In mancanza di impianti sportivi, “I ragazzi del pero” si appropriarono del terreno di un medico
Agli inizi degli anni Cinquanta non esisteva San Salvo nemmeno una struttura sportiva. Un gruppetto di alunni , che frequentava gli istituti superiori nelle scuole di Vasto, si mise alla ricerca di un pezzo di terra per tirare due calci al pallone.

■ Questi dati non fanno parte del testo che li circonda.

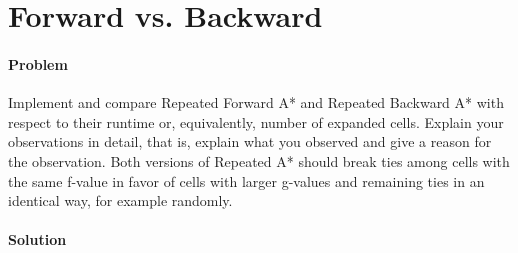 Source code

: \section{Forward vs. Backward}

\paragraph{Problem}
Implement and compare Repeated Forward A* and Repeated Backward A* with respect
to their runtime or, equivalently, number of expanded cells. Explain your
observations in detail, that is, explain what you observed and give a reason
for the observation. Both versions of Repeated A* should break ties among cells
with the same f-value in favor of cells with larger g-values and remaining ties
in an identical way, for example randomly.

\paragraph{Solution}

Sapendo che il dottor Mario Artese
possedeva molti terreni, di cui uno nelle vicinanze di via Socrate abbandonato e rimasto incolto da anni, una notte al chiarore lunare, senza avvertirlo minimanente, si armarono di bidenti, zappe, carriole e si dettero da fare per pulire il terreno dalle erbacce infestanti. Tra sberleffi, canti e risate, impiegarono cinque notti consecutive di lavoro. Sentite adesso! Nel mezzo del campo stava un albero di pere spadone, che impediva di giocare liberamente. Praticamente, le partite si tenevano con il grande pero, che troneggiava in mezzo al terreno. L’allegra “combriccola”, alla vigilia della gara contro il Cupello, tagliarono il pero, lo caricarono su un carro e lo posero davanti al portone del suo proprietario, che quando aprì si mise ad imprecare contro gli artefici del “misfatto”. Stava per recarsi ad un avvocato, ma ci rinunciò perché tra i protagonisti della vicenda c’erano il suo compare di battesimo ed altri parenti stretti. Le partite contro Cupello, Fresagrandinaria, Montenero di Bisaccia si svolgevano ogni domenica pomeriggio. Questi gli idoli dei tifosi salvanesi del tempo: Doruccio Artese terzino potente e implacabile, Renato Sorge stoccatore come Meazza, Alfredo Di Rito il più tecnico, Erpinio Labrozzi mediano coriaceo, Raffaele Artese stopper roccioso, Pietruccio Artese centrocampista, Nino Di Rito portiere imperforabile. Subito dopo la partita si davano appuntamento al bar di “Filicìll” (Emilio Del Villano) per bere una birra fresca, ridere e scherzare. Il campo del “pero” non esiste più; è stato occupato da un groviglio di abitazioni. Là dove c'era l'erba ora c'e una città” Adriano Celentano. Il mito dei “Ragazzi del pero” è rimasto intatto. Lo sport era incontaminato dalla logica del profitto e della violenza; era sinonimo di libertà, divertimento, passione, allegria, emozione.